Structure of the PCNA G178S Mutant Protein. (A) The trimeric form of the protein is shown with monomeric subunits in red, yellow, and blue. The inter-domain connecting loop (IDCL), domains A and B, and the G178S substitution are indicated on one of the subunits. (B) Close up, side view of the subunit interface with the Ser-178 substitution of the blue monomer and Tyr-114 and Glu-113 of the red monomer shown in stick format. The distance between the hydroxyl of Ser-178 and the backbone carbonyl of Glu-113 is indicated. (C) The superimposition of the structures of the G178S PCNA mutant protein and wild type PCNA (1PLQ). The distance between backbone carbonyl of Glu-113 in the wild type and mutant PCNA structures is indicated.

Fig. 2

Conformation of loop J in the wild type and mutant structure. (A) Superimposition of the wild type and G178S PCNA mutant protein structures is shown with the Ser-178 substitution and Glu-113 represented in stick format and the hydrogen bond between them shown as black dots. The amino acid residues of loop J are indicated. (B) Close up view of loop J showing the electron density (level=2.0) for the G178S PCNA mutant protein and the backbone of the wild type and mutant proteins in ribbon representation. The distances between the wild type and mutant protein backbone are specified. (C) Side view of loop J with the position of the amino acid residues indicated.

Fig. 3

Superimposition of the PCNA monomer backbone of wild type and mutant PCNA proteins. The monomeric subunit is lying on its side with the inter-domain connector loop in the back to allow the separate domains to be easily viewed. The adjacent mutant monomeric subunit is shown in blue with the G178S substitution indicated. The G178S substitution, the site of mono-ubiquitination (Lys-164), and loop J are indicated. Domains A and B of the monomeric subunit are separated by a dashed line and the RMSD values were independently determined for each domain.

Fig. 4

Running start experiment with pol η on an abasic site. (A) Schematic diagram of the 31/68-mer substrate used in the running start assays with the ends of the template strand containing biotinstreptavidin blocks. The X indicates the location of the abasic site (B) Autoradiograph of the synthesis products after five or fifteen minutes following the addition of pol η. The arrow indicates incorporation opposite the abasic site. Lanes labeled WT contain the wild-type PCNA protein, and lanes labeled MT contain the G178S mutant PCNA protein.

Fig. 5

Steady state kinetics of pol η on an abasic site.
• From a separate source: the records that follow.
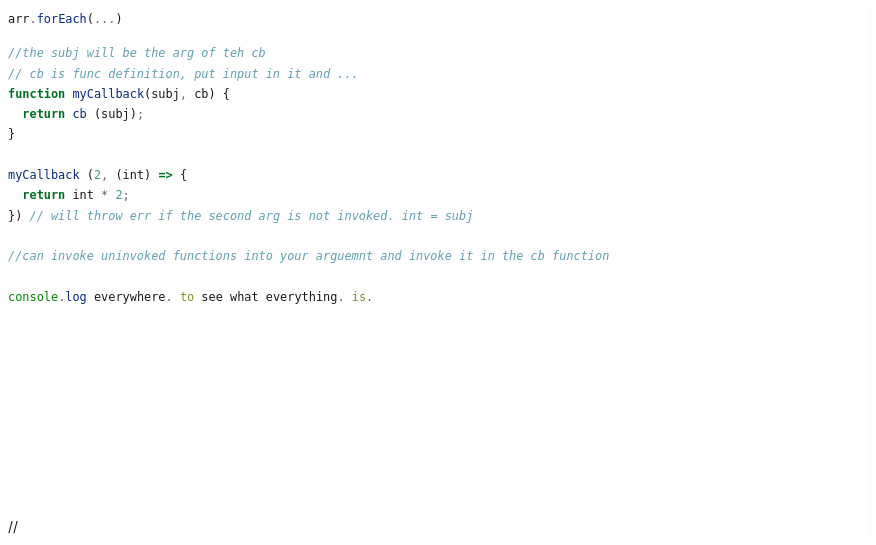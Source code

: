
 ```js
arr.forEach(...)

```

```js
//the subj will be the arg of teh cb
// cb is func definition, put input in it and ...
function myCallback(subj, cb) {
  return cb (subj);
}

myCallback (2, (int) => {
  return int * 2;
}) // will throw err if the second arg is not invoked. int = subj

//can invoke uninvoked functions into your arguemnt and invoke it in the cb function

console.log everywhere. to see what everything. is.


```










```js











```




//
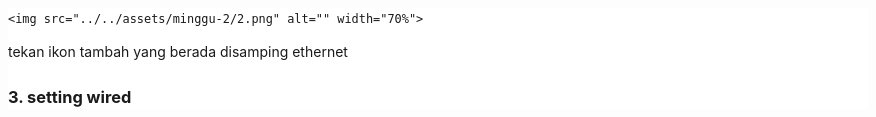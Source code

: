     <img src="../../assets/minggu-2/2.png" alt="" width="70%">
</div>
tekan ikon tambah yang berada disamping ethernet

### 3. setting wired
<div align="center">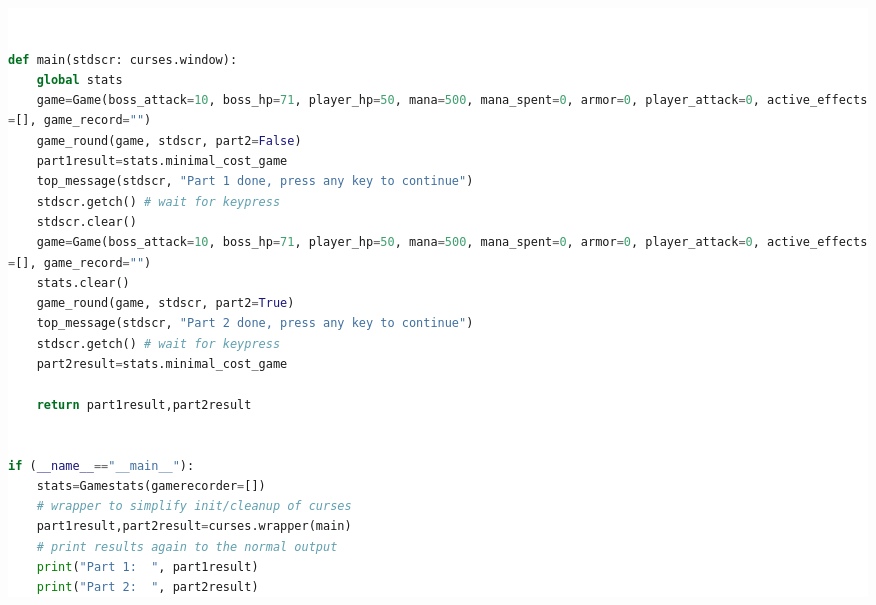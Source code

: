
 ```python


def main(stdscr: curses.window):
    global stats
    game=Game(boss_attack=10, boss_hp=71, player_hp=50, mana=500, mana_spent=0, armor=0, player_attack=0, active_effects=[], game_record="")
    game_round(game, stdscr, part2=False)
    part1result=stats.minimal_cost_game
    top_message(stdscr, "Part 1 done, press any key to continue")
    stdscr.getch() # wait for keypress
    stdscr.clear()
    game=Game(boss_attack=10, boss_hp=71, player_hp=50, mana=500, mana_spent=0, armor=0, player_attack=0, active_effects=[], game_record="")
    stats.clear()
    game_round(game, stdscr, part2=True)
    top_message(stdscr, "Part 2 done, press any key to continue")
    stdscr.getch() # wait for keypress
    part2result=stats.minimal_cost_game
    
    return part1result,part2result


if (__name__=="__main__"):
    stats=Gamestats(gamerecorder=[])
    # wrapper to simplify init/cleanup of curses
    part1result,part2result=curses.wrapper(main)
    # print results again to the normal output
    print("Part 1:  ", part1result)
    print("Part 2:  ", part2result)
```

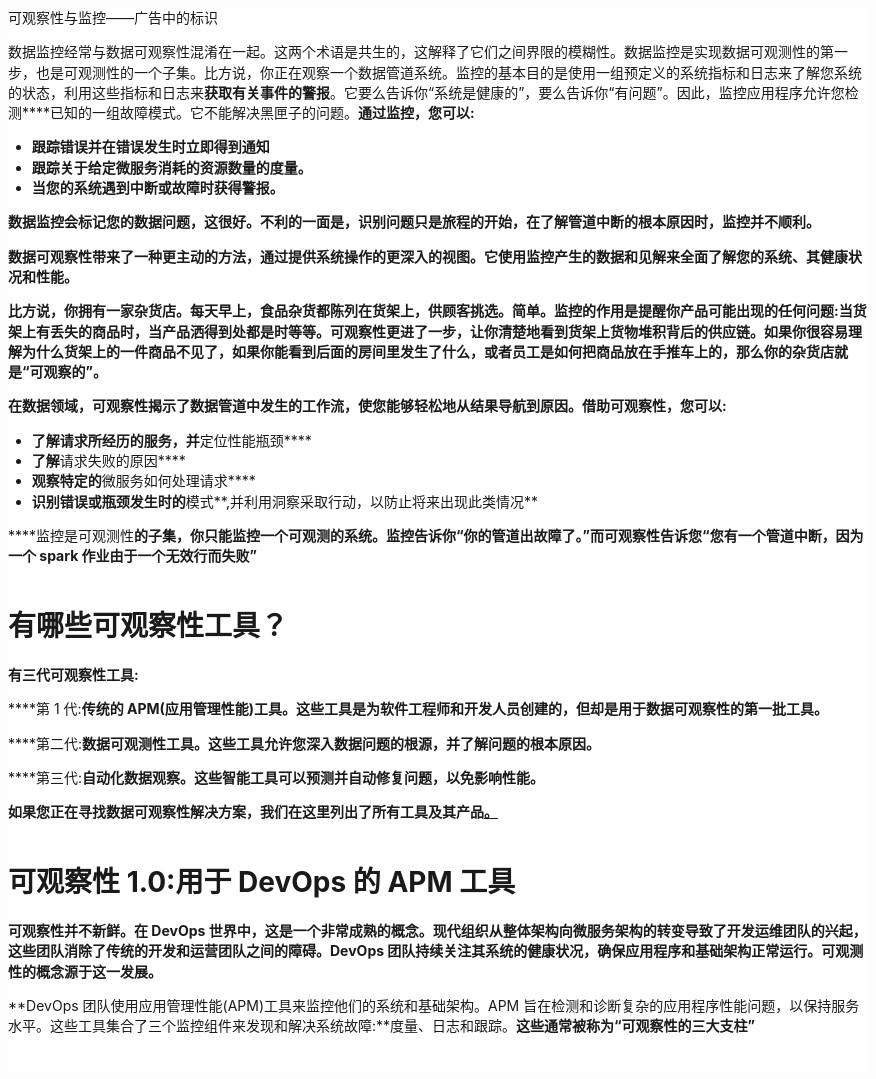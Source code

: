 可观察性与监控——广告中的标识

数据监控经常与数据可观察性混淆在一起。这两个术语是共生的，这解释了它们之间界限的模糊性。数据监控是实现数据可观测性的第一步，也是可观测性的一个子集。比方说，你正在观察一个数据管道系统。监控的基本目的是使用一组预定义的系统指标和日志来了解您系统的状态，利用这些指标和日志来**获取有关事件的警报**。它要么告诉你“系统是健康的”，要么告诉你“有问题”。因此，监控应用程序允许您检测****已知的一组故障模式。它不能解决黑匣子的问题。**通过监控，您可以:**

*   **跟踪错误并在错误发生时立即得到通知**
*   **跟踪关于给定微服务消耗的资源数量的度量。**
*   **当您的系统遇到中断或故障时获得警报。**

**数据监控会标记您的数据问题，这很好。不利的一面是，识别问题只是旅程的开始，在了解管道中断的根本原因时，监控并不顺利。**

**数据可观察性带来了一种更主动的方法，通过提供系统操作的更深入的视图。它使用监控产生的数据和见解来全面了解您的系统、其健康状况和性能。**

**比方说，你拥有一家杂货店。每天早上，食品杂货都陈列在货架上，供顾客挑选。简单。监控的作用是提醒你产品可能出现的任何问题:当货架上有丢失的商品时，当产品洒得到处都是时等等。可观察性更进了一步，让你清楚地看到货架上货物堆积背后的供应链。如果你很容易理解为什么货架上的一件商品不见了，如果你能看到后面的房间里发生了什么，或者员工是如何把商品放在手推车上的，那么你的杂货店就是“可观察的”。**

**在数据领域，可观察性揭示了数据管道中发生的工作流，使您能够轻松地从结果导航到原因。借助可观察性，您可以:**

*   **了解请求所经历的服务，并**定位性能瓶颈****
*   **了解**请求失败的原因****
*   **观察特定的**微服务如何处理请求****
*   **识别错误或瓶颈发生时的**模式**,并利用洞察采取行动，以防止将来出现此类情况**

****监控是可观测性**的子集，你只能监控一个可观测的系统。监控告诉你“你的管道出故障了。”而可观察性告诉您“您有一个管道中断，因为一个 spark 作业由于一个无效行而失败”**

# **有哪些可观察性工具？**

**有三代可观察性工具:**

****第 1 代:**传统的 APM(应用管理性能)工具。这些工具是为软件工程师和开发人员创建的，但却是用于数据可观察性的第一批工具。**

****第二代:**数据可观测性工具。这些工具允许您深入数据问题的根源，并了解问题的根本原因。**

****第三代:**自动化数据观察。这些智能工具可以预测并自动修复问题，以免影响性能。**

**如果您正在寻找数据可观察性解决方案，我们在这里列出了所有工具及其产品[。](https://notion.castordoc.com/catalog-of-data-quality)**

# **可观察性 1.0:用于 DevOps 的 APM 工具**

**可观察性并不新鲜。在 DevOps 世界中，这是一个非常成熟的概念。现代组织从整体架构向微服务架构的转变导致了开发运维团队的兴起，这些团队消除了传统的开发和运营团队之间的障碍。DevOps 团队持续关注其系统的健康状况，确保应用程序和基础架构正常运行。**可观测性**的概念源于这一发展。**

**DevOps 团队使用应用管理性能(APM)工具来监控他们的系统和基础架构。APM 旨在检测和诊断复杂的应用程序性能问题，以保持服务水平。这些工具集合了三个监控组件来发现和解决系统故障:**度量、日志和跟踪。**这些通常被称为“可观察性的三大支柱”**

**‍**
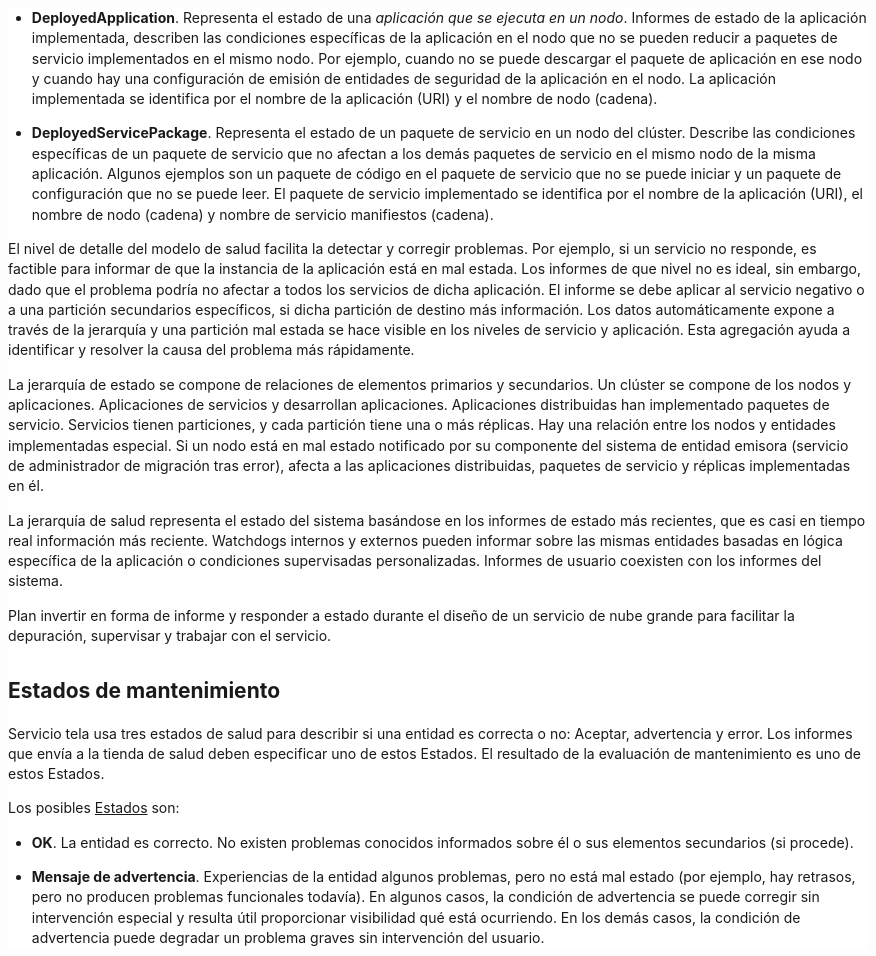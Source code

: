 - **DeployedApplication**. Representa el estado de una *aplicación que se ejecuta en un nodo*. Informes de estado de la aplicación implementada, describen las condiciones específicas de la aplicación en el nodo que no se pueden reducir a paquetes de servicio implementados en el mismo nodo. Por ejemplo, cuando no se puede descargar el paquete de aplicación en ese nodo y cuando hay una configuración de emisión de entidades de seguridad de la aplicación en el nodo. La aplicación implementada se identifica por el nombre de la aplicación (URI) y el nombre de nodo (cadena).

- **DeployedServicePackage**. Representa el estado de un paquete de servicio en un nodo del clúster. Describe las condiciones específicas de un paquete de servicio que no afectan a los demás paquetes de servicio en el mismo nodo de la misma aplicación. Algunos ejemplos son un paquete de código en el paquete de servicio que no se puede iniciar y un paquete de configuración que no se puede leer. El paquete de servicio implementado se identifica por el nombre de la aplicación (URI), el nombre de nodo (cadena) y nombre de servicio manifiestos (cadena).

El nivel de detalle del modelo de salud facilita la detectar y corregir problemas. Por ejemplo, si un servicio no responde, es factible para informar de que la instancia de la aplicación está en mal estada. Los informes de que nivel no es ideal, sin embargo, dado que el problema podría no afectar a todos los servicios de dicha aplicación. El informe se debe aplicar al servicio negativo o a una partición secundarios específicos, si dicha partición de destino más información. Los datos automáticamente expone a través de la jerarquía y una partición mal estada se hace visible en los niveles de servicio y aplicación. Esta agregación ayuda a identificar y resolver la causa del problema más rápidamente.

La jerarquía de estado se compone de relaciones de elementos primarios y secundarios. Un clúster se compone de los nodos y aplicaciones. Aplicaciones de servicios y desarrollan aplicaciones. Aplicaciones distribuidas han implementado paquetes de servicio. Servicios tienen particiones, y cada partición tiene una o más réplicas. Hay una relación entre los nodos y entidades implementadas especial. Si un nodo está en mal estado notificado por su componente del sistema de entidad emisora (servicio de administrador de migración tras error), afecta a las aplicaciones distribuidas, paquetes de servicio y réplicas implementadas en él.

La jerarquía de salud representa el estado del sistema basándose en los informes de estado más recientes, que es casi en tiempo real información más reciente.
Watchdogs internos y externos pueden informar sobre las mismas entidades basadas en lógica específica de la aplicación o condiciones supervisadas personalizadas. Informes de usuario coexisten con los informes del sistema.

Plan invertir en forma de informe y responder a estado durante el diseño de un servicio de nube grande para facilitar la depuración, supervisar y trabajar con el servicio.

## <a name="health-states"></a>Estados de mantenimiento
Servicio tela usa tres estados de salud para describir si una entidad es correcta o no: Aceptar, advertencia y error. Los informes que envía a la tienda de salud deben especificar uno de estos Estados. El resultado de la evaluación de mantenimiento es uno de estos Estados.

Los posibles [Estados](https://msdn.microsoft.com/library/azure/system.fabric.health.healthstate) son:

- **OK**. La entidad es correcto. No existen problemas conocidos informados sobre él o sus elementos secundarios (si procede).

- **Mensaje de advertencia**. Experiencias de la entidad algunos problemas, pero no está mal estado (por ejemplo, hay retrasos, pero no producen problemas funcionales todavía). En algunos casos, la condición de advertencia se puede corregir sin intervención especial y resulta útil proporcionar visibilidad qué está ocurriendo. En los demás casos, la condición de advertencia puede degradar un problema graves sin intervención del usuario.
The rate of nucleotide incorporation was graphed as a function of dGTP concentration for (A) pol η alone, (B) pol η with wild type PCNA protein, (C) and pol η with the G178S PCNA mutant protein. Autoradiographs of the gels showing the incorporation of a single dGTP across from an abasic site at the indicated concentrations of nucleotide are shown above each graph. The solid lines represent the best fits of the data to the Michaelis–Menten equation, and the V_max and K_m steady state parameters are given in Table 2.

Fig. 6

Steady state kinetics of pol η on non-damaged DNA. The rate of nucleotide incorporation was graphed as a function of dCTP concentration for (A) pol η alone, (B) pol η with wild type PCNA protein, (C) and pol η with the G178S PCNA mutant protein. Autoradiographs of the gel showing the single incorporation of dCTP at the indicated concentrations of nucleotide are shown above each graph. The solid lines represent the best fits of the data to the Michaelis–Menten equation, and the V_max and K_m steady-state parameters are given in Table 2.